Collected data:
************
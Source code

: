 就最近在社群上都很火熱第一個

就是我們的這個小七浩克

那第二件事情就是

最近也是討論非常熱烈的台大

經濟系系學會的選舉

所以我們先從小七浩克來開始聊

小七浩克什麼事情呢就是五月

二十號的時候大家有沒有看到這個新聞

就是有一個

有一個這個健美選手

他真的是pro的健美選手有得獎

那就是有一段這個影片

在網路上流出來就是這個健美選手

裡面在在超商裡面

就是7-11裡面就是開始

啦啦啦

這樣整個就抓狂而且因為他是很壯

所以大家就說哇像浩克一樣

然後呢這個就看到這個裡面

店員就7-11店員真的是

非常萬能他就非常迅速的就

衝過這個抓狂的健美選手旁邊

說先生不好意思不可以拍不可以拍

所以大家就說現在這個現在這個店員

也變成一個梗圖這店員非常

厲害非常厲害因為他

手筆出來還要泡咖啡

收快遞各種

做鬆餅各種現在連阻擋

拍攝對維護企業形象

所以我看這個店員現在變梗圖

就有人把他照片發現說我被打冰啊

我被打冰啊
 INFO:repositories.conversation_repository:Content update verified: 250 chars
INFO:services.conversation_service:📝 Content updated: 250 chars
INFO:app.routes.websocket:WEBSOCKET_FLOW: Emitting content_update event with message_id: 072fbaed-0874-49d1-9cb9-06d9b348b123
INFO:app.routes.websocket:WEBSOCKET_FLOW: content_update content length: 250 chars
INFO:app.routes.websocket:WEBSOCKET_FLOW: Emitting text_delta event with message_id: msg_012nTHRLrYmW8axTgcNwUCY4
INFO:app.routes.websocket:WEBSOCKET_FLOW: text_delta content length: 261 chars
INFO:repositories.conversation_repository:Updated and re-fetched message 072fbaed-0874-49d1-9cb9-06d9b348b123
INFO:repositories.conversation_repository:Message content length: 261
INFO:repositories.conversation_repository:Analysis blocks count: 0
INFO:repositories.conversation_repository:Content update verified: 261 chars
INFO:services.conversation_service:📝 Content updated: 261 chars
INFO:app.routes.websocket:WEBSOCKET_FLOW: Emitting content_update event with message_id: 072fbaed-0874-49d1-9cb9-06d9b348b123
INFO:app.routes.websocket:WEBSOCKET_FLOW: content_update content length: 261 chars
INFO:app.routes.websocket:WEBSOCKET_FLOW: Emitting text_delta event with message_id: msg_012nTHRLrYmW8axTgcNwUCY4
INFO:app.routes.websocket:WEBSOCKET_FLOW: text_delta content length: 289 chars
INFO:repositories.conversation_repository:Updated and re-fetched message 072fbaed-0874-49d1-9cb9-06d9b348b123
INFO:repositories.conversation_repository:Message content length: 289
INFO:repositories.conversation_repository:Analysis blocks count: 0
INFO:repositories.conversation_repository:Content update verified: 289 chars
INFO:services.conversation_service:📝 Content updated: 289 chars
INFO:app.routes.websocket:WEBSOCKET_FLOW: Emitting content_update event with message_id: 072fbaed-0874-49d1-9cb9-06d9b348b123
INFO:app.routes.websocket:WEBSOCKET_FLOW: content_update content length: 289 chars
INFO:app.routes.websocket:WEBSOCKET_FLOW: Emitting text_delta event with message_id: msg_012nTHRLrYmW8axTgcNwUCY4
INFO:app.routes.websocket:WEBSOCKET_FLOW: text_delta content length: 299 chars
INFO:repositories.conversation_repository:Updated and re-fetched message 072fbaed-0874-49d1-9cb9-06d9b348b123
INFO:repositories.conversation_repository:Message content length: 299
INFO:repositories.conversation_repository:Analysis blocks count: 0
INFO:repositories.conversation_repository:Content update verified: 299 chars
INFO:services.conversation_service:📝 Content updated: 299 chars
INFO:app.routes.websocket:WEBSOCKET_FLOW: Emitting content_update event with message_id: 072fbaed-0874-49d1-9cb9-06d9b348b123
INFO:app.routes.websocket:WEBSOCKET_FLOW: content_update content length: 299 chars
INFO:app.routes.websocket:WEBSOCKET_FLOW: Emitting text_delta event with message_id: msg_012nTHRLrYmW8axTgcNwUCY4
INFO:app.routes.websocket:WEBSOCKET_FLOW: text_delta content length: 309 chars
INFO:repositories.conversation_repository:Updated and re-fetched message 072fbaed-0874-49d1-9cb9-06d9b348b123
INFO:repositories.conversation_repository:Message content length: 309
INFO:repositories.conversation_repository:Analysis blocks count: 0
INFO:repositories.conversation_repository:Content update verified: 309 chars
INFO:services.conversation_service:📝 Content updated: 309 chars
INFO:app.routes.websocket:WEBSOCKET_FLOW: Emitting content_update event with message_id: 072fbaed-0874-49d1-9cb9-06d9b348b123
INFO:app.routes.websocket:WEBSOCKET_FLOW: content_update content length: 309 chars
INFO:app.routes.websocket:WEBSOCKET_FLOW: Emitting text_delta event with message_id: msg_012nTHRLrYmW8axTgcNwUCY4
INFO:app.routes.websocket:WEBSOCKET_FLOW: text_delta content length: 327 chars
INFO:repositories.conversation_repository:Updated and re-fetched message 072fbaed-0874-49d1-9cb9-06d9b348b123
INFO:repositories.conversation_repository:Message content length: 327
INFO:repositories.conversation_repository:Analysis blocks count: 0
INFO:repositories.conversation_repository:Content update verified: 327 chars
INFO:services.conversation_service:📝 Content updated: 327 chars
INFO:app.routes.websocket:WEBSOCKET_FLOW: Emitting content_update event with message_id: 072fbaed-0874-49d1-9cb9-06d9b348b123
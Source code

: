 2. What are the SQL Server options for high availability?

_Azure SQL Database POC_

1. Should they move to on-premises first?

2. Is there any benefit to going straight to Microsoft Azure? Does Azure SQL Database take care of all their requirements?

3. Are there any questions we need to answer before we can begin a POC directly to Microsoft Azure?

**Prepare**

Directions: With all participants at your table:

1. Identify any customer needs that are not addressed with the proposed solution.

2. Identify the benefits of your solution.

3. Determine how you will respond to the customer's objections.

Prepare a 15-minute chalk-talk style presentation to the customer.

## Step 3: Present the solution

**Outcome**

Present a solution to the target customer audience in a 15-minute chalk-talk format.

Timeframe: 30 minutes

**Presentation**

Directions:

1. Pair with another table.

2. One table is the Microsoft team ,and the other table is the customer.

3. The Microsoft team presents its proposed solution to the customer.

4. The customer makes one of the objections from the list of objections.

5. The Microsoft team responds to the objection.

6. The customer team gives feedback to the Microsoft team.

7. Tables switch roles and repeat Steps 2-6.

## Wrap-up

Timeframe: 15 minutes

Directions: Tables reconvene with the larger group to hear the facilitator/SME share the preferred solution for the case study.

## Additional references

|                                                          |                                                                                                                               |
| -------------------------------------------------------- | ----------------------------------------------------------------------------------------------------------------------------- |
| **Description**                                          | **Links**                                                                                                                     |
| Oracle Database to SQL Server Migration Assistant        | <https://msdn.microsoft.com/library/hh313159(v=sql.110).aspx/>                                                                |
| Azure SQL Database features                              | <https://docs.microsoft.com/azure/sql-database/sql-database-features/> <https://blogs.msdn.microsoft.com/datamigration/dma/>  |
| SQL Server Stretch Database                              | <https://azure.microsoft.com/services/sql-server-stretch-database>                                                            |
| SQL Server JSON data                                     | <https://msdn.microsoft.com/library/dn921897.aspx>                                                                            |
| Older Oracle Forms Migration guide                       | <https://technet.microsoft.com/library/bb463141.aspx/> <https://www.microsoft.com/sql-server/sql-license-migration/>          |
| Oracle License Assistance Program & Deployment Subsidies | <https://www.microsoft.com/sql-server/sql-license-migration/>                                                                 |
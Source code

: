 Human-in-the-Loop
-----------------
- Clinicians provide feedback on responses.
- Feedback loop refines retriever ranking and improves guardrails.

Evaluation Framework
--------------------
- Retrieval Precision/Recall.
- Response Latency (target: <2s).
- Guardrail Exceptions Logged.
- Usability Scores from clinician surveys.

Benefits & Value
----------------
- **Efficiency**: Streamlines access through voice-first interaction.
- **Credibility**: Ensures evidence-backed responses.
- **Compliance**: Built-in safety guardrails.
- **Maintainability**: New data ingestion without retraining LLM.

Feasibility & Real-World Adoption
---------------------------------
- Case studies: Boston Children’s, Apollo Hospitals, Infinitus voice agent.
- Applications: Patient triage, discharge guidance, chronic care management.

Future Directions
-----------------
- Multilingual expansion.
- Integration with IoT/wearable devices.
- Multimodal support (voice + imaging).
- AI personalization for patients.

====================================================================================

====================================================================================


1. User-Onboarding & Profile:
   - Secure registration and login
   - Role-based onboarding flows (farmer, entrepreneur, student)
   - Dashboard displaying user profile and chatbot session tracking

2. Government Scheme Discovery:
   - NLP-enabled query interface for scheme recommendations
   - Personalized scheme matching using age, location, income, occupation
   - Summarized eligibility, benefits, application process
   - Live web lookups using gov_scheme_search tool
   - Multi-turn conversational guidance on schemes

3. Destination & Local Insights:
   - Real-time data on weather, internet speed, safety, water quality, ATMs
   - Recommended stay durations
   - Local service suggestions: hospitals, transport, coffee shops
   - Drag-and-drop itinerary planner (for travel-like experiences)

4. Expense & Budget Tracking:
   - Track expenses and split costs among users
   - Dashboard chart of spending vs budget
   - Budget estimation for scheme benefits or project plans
************
EXERCISE BRIEF: Tally every line in these entries where the string "https" occurs. The tally alone is the answer.

COMPLETED EXERCISE: 6